Tanzimat devrinde İstanbul beyefendilerinin, serpuşlarında ya da feslerinin kenarlarında sevdikleri çiçekler eksik olmazdı. Sultan II. Abdülhamit devrinde yse kalburüstü ailelerinin erkek fertleri yıl boyunca yakalarına çiçek takmadan gezmezlerdi. Bizdeki bu çiçek merakı minyatür ve tezhiple uğraşan sanatçılar misali çiçek ressamlarının doğuşuna sebep olmuş, bu yolda pek çok Şükufe Mecmuası tertip edilmişti. Bu sanatçılar içerisinde en meşhuru Ali Üsküdari’dir. Ardından Ord. Prof. Dr. Süheyl Ünver ve Gülbin Mesara yaptıkları çalışmalarla bu güzel geleneği devam ettirmişlerdi.
Çiçekçiden katil ve hırsız çıkmaz
Üsküdar’da III. Selim çeşmesinin tam karşısında, bahçe içerisinde tek katlı çok eski bir kahvehane, çiçekleriyle meşhurdu. Kahvehanenin hemen yanında bulunan namazgâh kısmının geçmişte çiçek tarlası olduğunu düşünülüyor. Burada saray bahçesi için çiçek yetiştiriliyormuş. Bu kahvehanenin işletmecisi olan Aziz Efendi, uzun yıllar burada çiçek yetiştirdiği için “Çiçekçi Aziz” olarak bilinirmiş, kahvehanesinin adı da “Çiçekçi Kahvehanesi”. Üsküdar’ın bu semtine bundan dolayı çiçekçi deniyor. Üsküdarlı halk şairlerinden Vasıf Hoca, çiçekçi kahvesi ile ilgili; “Bu kahvenin müşterileri, ilim, sanat ve marifet sahibi insanlardı. Nice beyler, paşalar, kalem efendileri bu kahvehaneye gelir, dedikodu yapmadan sohbet ve muhabbetle vakit geçirirlerdi. Hatta Üsküdar’ın azılı kabadayıları bile burada edepleriyle oturur, ortamın vakarlı havasını asla bozmazlardı” diyor.
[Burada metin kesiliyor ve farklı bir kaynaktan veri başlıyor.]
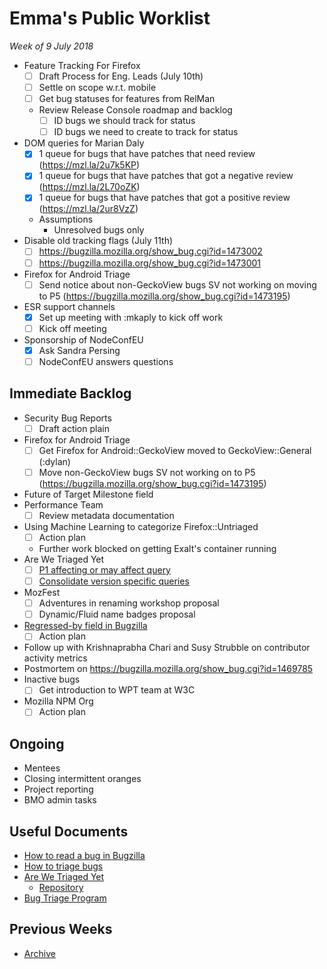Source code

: # Emma's Public Worklist

_Week of 9 July 2018_

* Feature Tracking For Firefox
  - [ ] Draft Process for Eng. Leads (July 10th)
  - [ ] Settle on scope w.r.t. mobile
  - [ ] Get bug statuses for features from RelMan
  - Review Release Console roadmap and backlog
    - [ ] ID bugs we should track for status
    - [ ] ID bugs we need to create to track for status
* DOM queries for Marian Daly
  - [x] 1 queue for bugs that have patches that need review (https://mzl.la/2u7k5KP)
  - [x] 1 queue for bugs that have patches that got a negative review (https://mzl.la/2L70oZK)
  - [x] 1 queue for bugs that have patches that got a positive review (https://mzl.la/2ur8VzZ)
  - Assumptions
    - Unresolved bugs only
* Disable old tracking flags (July 11th)
  - [ ] https://bugzilla.mozilla.org/show_bug.cgi?id=1473002
  - [ ] https://bugzilla.mozilla.org/show_bug.cgi?id=1473001
* Firefox for Android Triage
  - [ ] Send notice about non-GeckoView bugs SV not working on moving to P5 (https://bugzilla.mozilla.org/show_bug.cgi?id=1473195)
* ESR support channels
  - [x] Set up meeting with :mkaply to kick off work
  - [ ] Kick off meeting
* Sponsorship of NodeConfEU
  - [x] Ask Sandra Persing
  - [ ] NodeConfEU answers questions
  
## Immediate Backlog

* Security Bug Reports
  - [ ] Draft action plain
* Firefox for Android Triage
  - [ ] Get Firefox for Android::GeckoView moved to GeckoView::General (:dylan)
  - [ ] Move non-GeckoView bugs SV not working on to P5 (https://bugzilla.mozilla.org/show_bug.cgi?id=1473195)
* Future of Target Milestone field
* Performance Team 
  - [ ] Review metadata documentation
* Using Machine Learning to categorize Firefox::Untriaged 
  - [ ] Action plan
  - Further work blocked on getting Exalt's container running
* Are We Triaged Yet
  - [ ] [P1 affecting or may affect query](https://github.com/emceeaich/are-we-triaged-yet/issues/38)
  - [ ] [Consolidate version specific queries](https://github.com/emceeaich/are-we-triaged-yet/issues/43)
* MozFest
  - [ ] Adventures in renaming workshop proposal
  - [ ] Dynamic/Fluid name badges proposal
* [Regressed-by field in Bugzilla](https://bugzilla.mozilla.org/show_bug.cgi?id=1461492)
  - [ ] Action plan
* Follow up with Krishnaprabha Chari and Susy Strubble on contributor activity metrics
* Postmortem on https://bugzilla.mozilla.org/show_bug.cgi?id=1469785
* Inactive bugs
  - [ ] Get introduction to WPT team at W3C
* Mozilla NPM Org
  - [ ] Action plan

## Ongoing

* Mentees
* Closing intermittent oranges
* Project reporting
* BMO admin tasks

## Useful Documents

* [How to read a bug in Bugzilla](https://www.youtube.com/watch?v=9_2k4RIrM_o)
* [How to triage bugs](https://github.com/mozilla/bug-handling/blob/master/policy/triage-bugzilla.md)
* [Are We Triaged Yet](https://are-we-triaged-yet.herokuapp.com/) 
  * [Repository](https://github.com/emceeaich/are-we-triaged-yet)
* [Bug Triage Program](https://wiki.mozilla.org/Bug_Triage)

## Previous Weeks
* [Archive](/emceeaich/what-is-emma-working-on/archive.md)
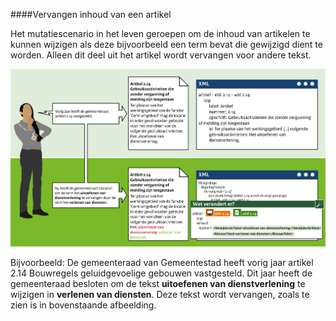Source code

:####Vervangen inhoud van een artikel

Het mutatiescenario in het leven geroepen om de inhoud van artikelen te kunnen wijzigen als deze bijvoorbeeld
een term bevat die gewijzigd dient te worden. Alleen dit deel uit het artikel wordt vervangen voor andere tekst.

![](media/Muteren3AVervangenInhoudArtikel.png)

Bijvoorbeeld: De gemeenteraad van Gemeentestad heeft vorig jaar artikel 2.14 Bouwregels geluidgevoelige gebouwen
vastgesteld. Dit jaar heeft de gemeenteraad besloten om de tekst **uitoefenen van dienstverlening** te wijzigen in
**verlenen van diensten**. Deze tekst wordt vervangen, zoals te zien is in bovenstaande afbeelding.








 
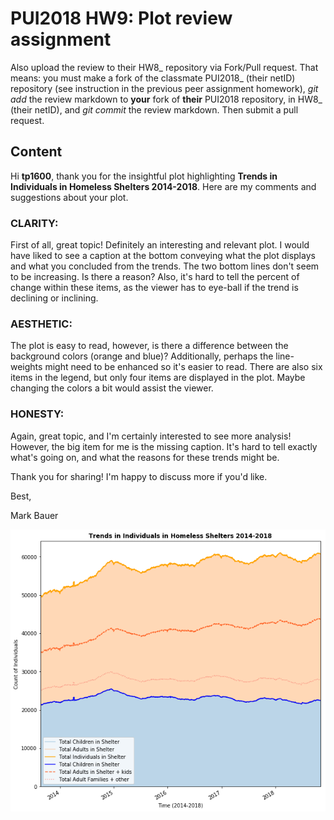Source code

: # PUI2018 HW9: Plot review assignment #

Also upload the review to their HW8_<netID> repository via Fork/Pull request. That means: you must make a fork of the classmate PUI2018_<netID> (their netID) repository (see instruction in the previous peer assignment homework), *git add* the review markdown to **your** fork of **their** PUI2018 repository, in HW8_<netID> (their netID), and *git commit* the review markdown. Then submit a pull request. 

## Content ##

Hi **tp1600**, thank you for the insightful plot highlighting **Trends in Individuals in Homeless Shelters 2014-2018**. Here are my comments and suggestions about your plot.  

### CLARITY: ###  

First of all, great topic! Definitely an interesting and relevant plot. I would have liked to see a caption at the bottom conveying what the plot displays and what you concluded from the trends. The two bottom lines don't seem to be increasing. Is there a reason? Also, it's hard to tell the percent of change within these items, as the viewer has to eye-ball if the trend is declining or inclining. 

### AESTHETIC: ###

The plot is easy to read, however, is there a difference between the background colors (orange and blue)? Additionally, perhaps the line-weights might need to be enhanced so it's easier to read. There are also six items in the legend, but only four items are displayed in the plot. Maybe changing the colors a bit would assist the viewer.

### HONESTY: ###

Again, great topic, and I'm certainly interested to see more analysis! However, the big item for me is the missing caption. It's hard to tell exactly what's going on, and what the reasons for these trends might be.  

Thank you for sharing! I'm happy to discuss more if you'd like.

Best,

Mark Bauer


![Alt text](../HW9_mb6203/pui_hw81_tp1600.png)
Çiçekçi kahvehanesinin yanında Sultan II. Abdülhamid’in terzisi Esvapçıbaşı Ahmet Bey’in konağı vardı. Ahmet Bey, çiçeklere çok meraklı biri olduğundan konağın arka bahçesinde zevk için yıllarca çiçek yetiştirmiş, kendisini ziyarete gelenleri de gözü gibi baktığı çiçeklerinden vererek uğurlarmış. Bu konak yıkılınca geriye kalan arsa uzun yıllar fidanlık olarak kullanıldı sonra da ne yazık ki müttehitlere devredildi.
Çiçekçiden katil ve hırsız çıkmaz diyen ecdadımızın, estetik anlamda biçim ve içeriği birbirinden ayrı tutmayan yüksek bir sanat anlayışına sahip olduğunu biliyoruz. Maalesef bugün aynı şeyleri söylemek mümkün değil.